Nitrogen fertilizer has been shown to significantly impact physiologically active substances in cotton growth. Nitrogen influences the formation of various critical components of the cotton plant such as chlorophyll, protein, enzymes, and phytohormones [15]. Hence, nitrogen affects the physiological characteristics of cotton, which further significantly influence the growth and directly impact the morphology. Eventually, nitrogen will determine the final yield and quality. Optimum application of nitrogen fertilizer has been shown to increase chlorophyll [16]. Therefore, optimum nitrogen will improve photosynthetic capacity and increase leaf number, leaf area, plant height, and number of nodes [17,18,19]. The number of bolls, individual boll weight, yield, and fiber quality are also consistently affected by nitrogen [5]. Preliminary results have shown that the upper fruiting branches were more sensitive to nitrogen, which could reflect the premature senescence in cotton [20]. However, how the physiologically active substances of upper fruiting branches are changed is unknown. Therefore, it is necessary to investigate in detail the physiological and biochemical changes of the boll–leaf system in upper fruiting branches.

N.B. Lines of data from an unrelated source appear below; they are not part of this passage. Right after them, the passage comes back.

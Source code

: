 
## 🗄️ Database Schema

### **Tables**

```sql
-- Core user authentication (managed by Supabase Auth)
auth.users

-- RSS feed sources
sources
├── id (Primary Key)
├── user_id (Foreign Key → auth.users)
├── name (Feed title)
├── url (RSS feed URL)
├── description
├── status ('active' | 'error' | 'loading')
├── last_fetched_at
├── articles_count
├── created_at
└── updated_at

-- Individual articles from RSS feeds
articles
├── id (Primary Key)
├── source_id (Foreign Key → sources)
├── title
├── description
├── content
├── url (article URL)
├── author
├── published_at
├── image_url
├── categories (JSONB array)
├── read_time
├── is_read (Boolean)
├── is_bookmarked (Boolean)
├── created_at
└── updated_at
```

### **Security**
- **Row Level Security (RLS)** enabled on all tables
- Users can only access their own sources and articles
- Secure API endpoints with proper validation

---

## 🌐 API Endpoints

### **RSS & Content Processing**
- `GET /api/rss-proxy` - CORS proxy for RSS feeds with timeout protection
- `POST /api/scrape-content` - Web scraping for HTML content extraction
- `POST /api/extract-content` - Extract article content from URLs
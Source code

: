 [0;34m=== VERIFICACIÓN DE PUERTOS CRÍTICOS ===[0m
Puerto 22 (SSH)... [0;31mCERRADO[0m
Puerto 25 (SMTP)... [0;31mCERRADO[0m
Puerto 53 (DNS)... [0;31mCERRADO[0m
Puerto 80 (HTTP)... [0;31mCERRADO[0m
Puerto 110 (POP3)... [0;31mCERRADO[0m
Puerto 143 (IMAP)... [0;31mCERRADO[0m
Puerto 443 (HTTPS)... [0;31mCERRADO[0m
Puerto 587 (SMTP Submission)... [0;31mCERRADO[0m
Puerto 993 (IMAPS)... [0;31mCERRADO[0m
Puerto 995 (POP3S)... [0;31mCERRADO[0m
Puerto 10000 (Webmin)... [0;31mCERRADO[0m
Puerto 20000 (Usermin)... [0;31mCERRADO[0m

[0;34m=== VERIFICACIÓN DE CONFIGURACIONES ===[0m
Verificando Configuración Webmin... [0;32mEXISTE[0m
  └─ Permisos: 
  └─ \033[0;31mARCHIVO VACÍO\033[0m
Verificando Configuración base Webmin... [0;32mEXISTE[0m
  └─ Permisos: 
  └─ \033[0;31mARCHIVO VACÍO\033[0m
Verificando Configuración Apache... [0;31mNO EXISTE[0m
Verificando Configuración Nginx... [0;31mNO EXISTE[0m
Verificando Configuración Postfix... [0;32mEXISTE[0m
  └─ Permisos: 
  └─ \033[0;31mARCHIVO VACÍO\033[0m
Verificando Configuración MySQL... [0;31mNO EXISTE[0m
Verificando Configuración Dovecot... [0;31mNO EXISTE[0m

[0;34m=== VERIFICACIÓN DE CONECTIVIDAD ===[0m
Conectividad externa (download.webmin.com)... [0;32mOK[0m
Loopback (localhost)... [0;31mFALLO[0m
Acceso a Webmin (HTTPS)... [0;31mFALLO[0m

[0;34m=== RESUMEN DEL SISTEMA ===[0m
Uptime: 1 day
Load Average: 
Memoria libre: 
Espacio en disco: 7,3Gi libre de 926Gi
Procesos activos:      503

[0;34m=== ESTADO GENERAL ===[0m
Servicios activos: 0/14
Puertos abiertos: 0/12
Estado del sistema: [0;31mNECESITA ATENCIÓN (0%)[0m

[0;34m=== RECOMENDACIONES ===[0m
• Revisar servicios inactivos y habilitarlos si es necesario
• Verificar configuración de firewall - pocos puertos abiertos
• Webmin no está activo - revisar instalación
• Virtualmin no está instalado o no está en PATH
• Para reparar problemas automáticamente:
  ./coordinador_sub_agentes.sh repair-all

Crop yield formation is essentially the process of source–sink interactions. In cotton, it is especially important to coordinate the source–sink system because of the property of a long coexisting period of reproductive growth along with vegetative growth. Unbalance in the source–sink system would eventually depress the yield [21]. The boll and the subtending leaf are the major portions of the sink and source of cotton photosynthesis, which are closely linked to the synthesis, transportation, and distribution of photosynthetic material products. Excessive vegetative growth (source) produces excess photosynthesis, which decreases boll growth (sink), which in turn delays maturity [22,23,24]. However, insufficient source growth will lead to premature senescence and reduced boll production and yield [5]. Excessive vegetative growth causes excess source that will decrease the growth of the sink and in turn delay boll maturity [22,23,24]. However, insufficient source growth will lead to premature senescence. Therefore, boll production and yield will be limited [5]. The upper fruiting branches are more sensitive to the late growth of cotton and can be used as a reflection of premature senescence. Therefore, the “boll–leaf system” of upper fruiting branches is the key location to diagnose the growing conditions, but how it relates to nitrogen is yet unknown.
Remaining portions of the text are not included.